With that structure, you can easily retrieve and filter your data.

Is it good practice to consolidate small static tables in a database?

I am developing a database to store test data. Each piece of data has 11 tags of metadata. Currently I have a separate table for each of the metadata options. I have seen a few questions on here regarding best practices for numerous small tables, but I thought I'd pose the question for my own project because I didn't get a clear answer from the other questions asked.
Here is my table list, with the fields in each table:
Source Type - id, name, description
For Flight - id, name, description
Site - id, name, abrv, description
Stand - id, site (FK site table), name, abrv, descrition
Sensor Type - id, name, channels, descrition
Vehicle - id, name, abrv, descrition
Zone - id, vehicle (FK vehicle table), name, abrv, description
Event Type - id, name, description
Event - id, event type (FK to event type Table), name, descrition
Analysis - id, name, descrition
Bandwidth - id, name, descrition
You can see the fields are more or less the same in each of these tables. There are three tables that reference another table.
Would it be better to have just one large table called something like Meta with the following fields:
Meta: id, metavalue, name, abrv, FK, value, descrition
where metavalue = one of the above table names
and FK = a reference to another row in the Meta table in place of a foreign key?
I am new to databases and multiple tables seems most intuitive, but one table makes the programming easier.
So questions are:
Is it good practice to reduce the number of tables and put all static values in one table.
Is it bad to have a self referencing table.
FYI I am making this web database using django and mysql on a windows server with NTFS formatting.
Tips and best practices appreciate.
thanks.
"Would it be better to have just one large table" - emphatically and categorically, NO!
This anti-pattern is sometimes referred to as 'The one table to rule them all"!

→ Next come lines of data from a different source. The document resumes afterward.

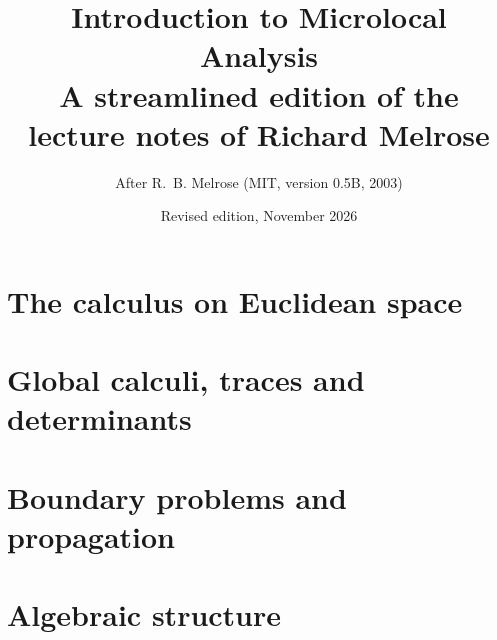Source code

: \documentclass[11pt,openany]{book}
\title{Introduction to Microlocal Analysis\\[1ex]\large A streamlined edition of the lecture notes of Richard Melrose}
\author{After R.~B. Melrose (MIT, version 0.5B, 2003)}
\date{Revised edition, November 2026}
\begin{document}
\frontmatter
\maketitle
\tableofcontents


\mainmatter
\part{The calculus on Euclidean space}





\part{Global calculi, traces and determinants}



\part{Boundary problems and propagation}




\part{Algebraic structure}


\appendix


\backmatter

\end{document}
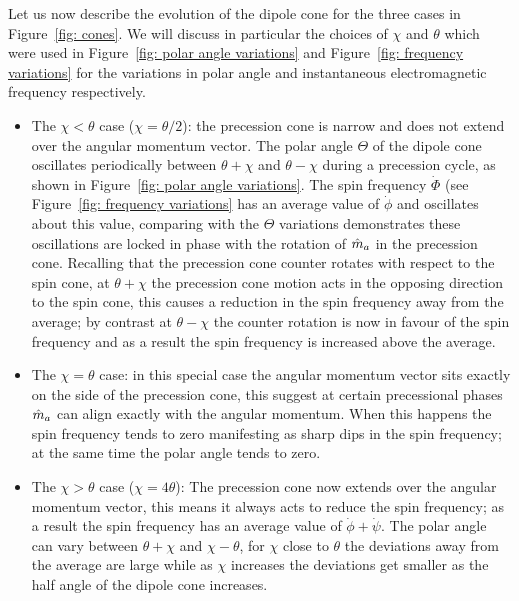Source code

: \documentclass[../full_thesis/full_thesis.tex]{subfiles}
\begin{document}
Let us now describe
the evolution of the dipole cone for the three cases in Figure~\ref{fig: cones}.
We will discuss in particular the choices of $\chi$ and $\theta$ which were used
in Figure~\ref{fig: polar angle variations} and Figure~\ref{fig: frequency variations}
for the variations in polar angle and instantaneous electromagnetic frequency
respectively.
\begin{itemize}
\item The $\chi < \theta$ case ($\chi = \theta/2$): the precession cone is
narrow and does not extend over the angular momentum vector. The polar angle
$\Theta$ of the dipole cone oscillates periodically between $\theta+\chi$ and
$\theta-\chi$ during a precession cycle, as shown in Figure~\ref{fig: polar angle
variations}.  The spin frequency $\dot{\Phi}$ (see Figure~\ref{fig: frequency
variations} has an average value of $\dot{\phi}$ and oscillates about this
value, comparing with the $\Theta$ variations demonstrates these oscillations
are locked in phase with the rotation of $\hat{m}_a$ in the precession cone. Recalling
that the precession cone counter rotates with respect to the spin cone, at
$\theta+\chi$ the precession cone motion acts in the opposing direction to the
spin cone, this causes a reduction in the spin frequency away from the average;
by contrast at $\theta-\chi$ the counter rotation is now in favour of the spin
frequency and as a result the spin frequency is increased above the average.

\item The $\chi = \theta$ case: in this special case the angular momentum vector sits exactly
on the side of the precession cone, this suggest at certain precessional phases $\hat{m}_a$ can align exactly with
the angular momentum. When this happens the spin frequency tends to zero manifesting as sharp dips in the
spin frequency; at the same time the polar angle tends to zero.

\item The $\chi > \theta$ case ($\chi = 4\theta$): The precession cone now extends over the
angular momentum vector, this means it always acts to reduce the spin
frequency; as a result the spin frequency has an average value of
$\dot{\phi} + \dot{\psi}$. The polar angle can vary between $\theta+\chi$ and
$\chi-\theta$, for $\chi$ close to $\theta$ the deviations away from the
average are large while as $\chi$ increases the deviations get smaller as
the half angle of the dipole cone increases.
\end{itemize}
\end{document}
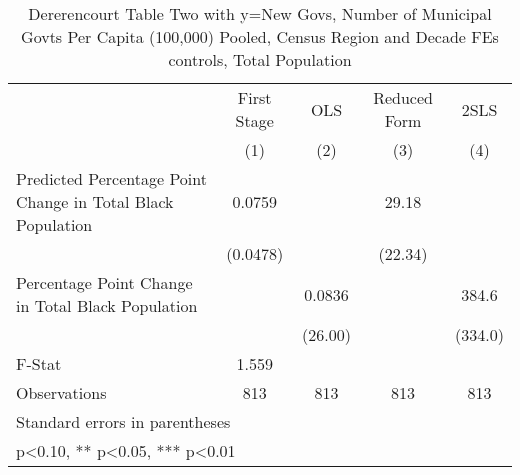 \begin{table}[htbp]\centering
\def\sym#1{\ifmmode^{#1}\else\(^{#1}\)\fi}
\caption{Dererencourt Table Two with y=New Govs, Number of Municipal Govts Per Capita (100,000) Pooled, Census Region and Decade FEs controls, Total Population}
\begin{tabular}{l*{4}{c}}
\toprule
                    & First Stage   &         OLS   &Reduced Form   &        2SLS   \\
                    &\multicolumn{1}{c}{(1)}   &\multicolumn{1}{c}{(2)}   &\multicolumn{1}{c}{(3)}   &\multicolumn{1}{c}{(4)}   \\
\midrule
Predicted Percentage Point Change in Total Black Population&      0.0759   &               &       29.18   &               \\
                    &    (0.0478)   &               &     (22.34)   &               \\
\addlinespace
Percentage Point Change in Total Black Population&               &      0.0836   &               &       384.6   \\
                    &               &     (26.00)   &               &     (334.0)   \\
\midrule
F-Stat              &       1.559   &               &               &               \\
Observations        &         813   &         813   &         813   &         813   \\
\bottomrule
\multicolumn{5}{l}{\footnotesize Standard errors in parentheses}\\
\multicolumn{5}{l}{\footnotesize * p<0.10, ** p<0.05, *** p<0.01}\\
\end{tabular}
\end{table}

Ten Common Database Design Mistakes: One table to hold all domain values.
Using the data in a query is much easier
Data can be validated using foreign key constraints very naturally,
something not feasible for the other
solution unless you implement ranges
of keys for every table – a terrible
mess to maintain.
If it turns out that you need to keep more information about a
ShipViaCarrier than just the code,
'UPS', and description, 'United Parcel
Service', then it is as simple as
adding a column or two. You could even
expand the table to be a full blown
representation of the businesses that
are carriers for the item.
All of the smaller domain tables will fit on a single page of disk.
This ensures a single read (and likely
a single page in cache). If the other
case, you might have your domain table
spread across many pages, unless you
cluster on the referring table name,
which then could cause it to be more
costly to use a non-clustered index if
you have many values.
You can still have one editor for all rows, as most domain tables will
likely have the same base
structure/usage. And while you would
lose the ability to query all domain
values in one query easily, why would
you want to? (A union query could
easily be created of the tables easily
if needed, but this would seem an
unlikely need.)
Most of these look like they won't do anything but expand codes into descriptions. Do you even need the tables? Just define a bunch of constants, or codes, and then have a dictionary of long descriptions for the codes.
The field in the referring table just stores the code. eg: "SRC_FOO", "EVT_BANG" etc.
This is also often known as the One True Lookup Table (OTLT) - see my old blog entry OTLT and EAV: the two big design mistakes all beginners make.